CHRIS MATTHEWS: Well, it has a certain tone to it, but I think he's [Gates is] right in the sense that President Obama ran on the campaign to get us out of Afghanistan. That was his mission. There's nothing wrong with that. He [Gates] makes it sound like there's something wrong with that. That's tonal. The policy of this president when he came into office, when he got into office, was wind down two wars, and he did so. Now maybe what wasn't Gates's point of view, but it was Obama's.

GREGORY: It's certainly clear, Robert Gibbs, that as I'm reading the book – and I think some of the press coverage has been overwritten – he's harshly critical of the political operation, I think that would include you, political advisers to the president...

GIBBS: I think one of the things you take away, at least from the excerpts of this book, is that Bob Gates doesn't like any questions about Bob Gates, whether they're from members of Congress, whether they're from civilians in the West Wing or in the National Security Agency....The President wanted a smaller surge of troops that was limited in time to put pressure on the Afghans to have to solve their problem while we decimated and degraded Al Qaeda. That's what he decided. And incidentally, that's what Gates supported in a book that the [Washington] Post called "maddeningly self-contradictory."

GREGORY: Michael Moore, Rick Santorum, not a big fan of yours-

RICK SANTORUM: Those two words usually don't go together.

GREGORY: They don't go together, and that's why I'm putting them together. Because here's something that he tweeted this week, "Bob Gates in his new book says Obama appointees in the White House were, quote, 'suspicious' of and 'didn't trust' the military honchos. Thank God." That's what he said.

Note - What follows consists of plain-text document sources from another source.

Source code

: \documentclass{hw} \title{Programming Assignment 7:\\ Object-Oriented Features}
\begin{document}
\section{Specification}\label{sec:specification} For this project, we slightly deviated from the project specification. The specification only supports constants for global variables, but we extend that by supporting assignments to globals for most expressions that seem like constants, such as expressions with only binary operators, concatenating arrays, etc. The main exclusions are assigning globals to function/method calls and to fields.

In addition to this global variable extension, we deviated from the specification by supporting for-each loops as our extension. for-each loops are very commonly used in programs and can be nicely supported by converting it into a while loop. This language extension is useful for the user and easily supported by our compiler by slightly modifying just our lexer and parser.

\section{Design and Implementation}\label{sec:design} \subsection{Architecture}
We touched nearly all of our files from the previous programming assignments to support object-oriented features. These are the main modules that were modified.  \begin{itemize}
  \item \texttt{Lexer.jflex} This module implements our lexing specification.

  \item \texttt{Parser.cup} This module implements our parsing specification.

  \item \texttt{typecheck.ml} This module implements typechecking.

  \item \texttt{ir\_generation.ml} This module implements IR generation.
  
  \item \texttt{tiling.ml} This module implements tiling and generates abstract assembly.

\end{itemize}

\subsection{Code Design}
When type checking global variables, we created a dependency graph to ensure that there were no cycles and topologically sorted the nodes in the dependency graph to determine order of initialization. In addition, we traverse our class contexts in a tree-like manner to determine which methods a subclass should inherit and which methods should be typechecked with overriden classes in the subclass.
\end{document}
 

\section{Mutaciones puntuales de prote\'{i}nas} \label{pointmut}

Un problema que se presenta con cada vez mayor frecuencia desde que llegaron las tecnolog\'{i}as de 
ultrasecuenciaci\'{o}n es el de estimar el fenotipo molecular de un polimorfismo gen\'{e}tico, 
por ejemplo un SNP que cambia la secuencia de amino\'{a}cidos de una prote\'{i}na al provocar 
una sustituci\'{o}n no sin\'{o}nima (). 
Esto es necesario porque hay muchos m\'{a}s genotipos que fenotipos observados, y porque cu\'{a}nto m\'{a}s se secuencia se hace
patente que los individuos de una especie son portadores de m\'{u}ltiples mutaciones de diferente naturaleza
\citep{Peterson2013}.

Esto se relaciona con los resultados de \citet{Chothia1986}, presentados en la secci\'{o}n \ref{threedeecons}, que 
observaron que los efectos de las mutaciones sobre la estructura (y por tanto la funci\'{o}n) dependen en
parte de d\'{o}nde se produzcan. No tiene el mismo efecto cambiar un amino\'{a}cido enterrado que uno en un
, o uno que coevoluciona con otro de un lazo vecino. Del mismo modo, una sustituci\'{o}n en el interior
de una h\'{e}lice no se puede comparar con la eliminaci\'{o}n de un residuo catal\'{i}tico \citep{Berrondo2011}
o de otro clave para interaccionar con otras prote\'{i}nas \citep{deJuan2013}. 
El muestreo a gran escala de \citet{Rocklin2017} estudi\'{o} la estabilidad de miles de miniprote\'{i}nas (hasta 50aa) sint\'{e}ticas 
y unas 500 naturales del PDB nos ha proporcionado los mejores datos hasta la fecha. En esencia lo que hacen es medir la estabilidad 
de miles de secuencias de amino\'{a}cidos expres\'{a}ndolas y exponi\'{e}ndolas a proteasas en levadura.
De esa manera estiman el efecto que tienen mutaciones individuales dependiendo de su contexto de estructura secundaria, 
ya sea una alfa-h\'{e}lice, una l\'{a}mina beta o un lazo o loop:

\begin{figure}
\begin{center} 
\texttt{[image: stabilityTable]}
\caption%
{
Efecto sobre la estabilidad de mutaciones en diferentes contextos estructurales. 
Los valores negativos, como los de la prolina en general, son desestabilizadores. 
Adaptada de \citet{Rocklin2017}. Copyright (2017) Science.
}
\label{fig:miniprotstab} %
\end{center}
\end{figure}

SANTORUM: Well, I – look, the larger point to this book in my opinion was the fact that the President puts domestic politics before international concerns. Everything's seen through the lens of domestic politics. That comment that was quoted about Hillary and the President about why they opposed the surge and – it is all about – from an outsider. I'm not inside. And Robert may have a very – obviously a very different perspective. From the outside, everything seems to be driven as to "How can we pull things back to domestic politics?" and not about trying to solve-

[UPROAR FROM THE REST OF THE PANEL]

MATTHEWS: But that's not what the book says. Rick, it didn't say that.

GREGORY: Go ahead, Jeffrey, go ahead.  

JEFFREY GOLDBERG: I just have to – I have to issue a small correction. I just read the book. He doesn't say that about the President. He says politics does come into the conversation, but he says specifically in terms of the President – maybe not some of the operatives – the President makes the decisions based on national security. And you know, the truth of the matter – and you're right about the overwritten quality of some of the coverage – I mean, Robert Gates says very specifically in this book, "I agree that the President made the right decisions on all the primary questions on Afghanistan."

JANE HARMAN: Right.

GOLDBERG: So the scandal is not quite as much of a scandal as some people think.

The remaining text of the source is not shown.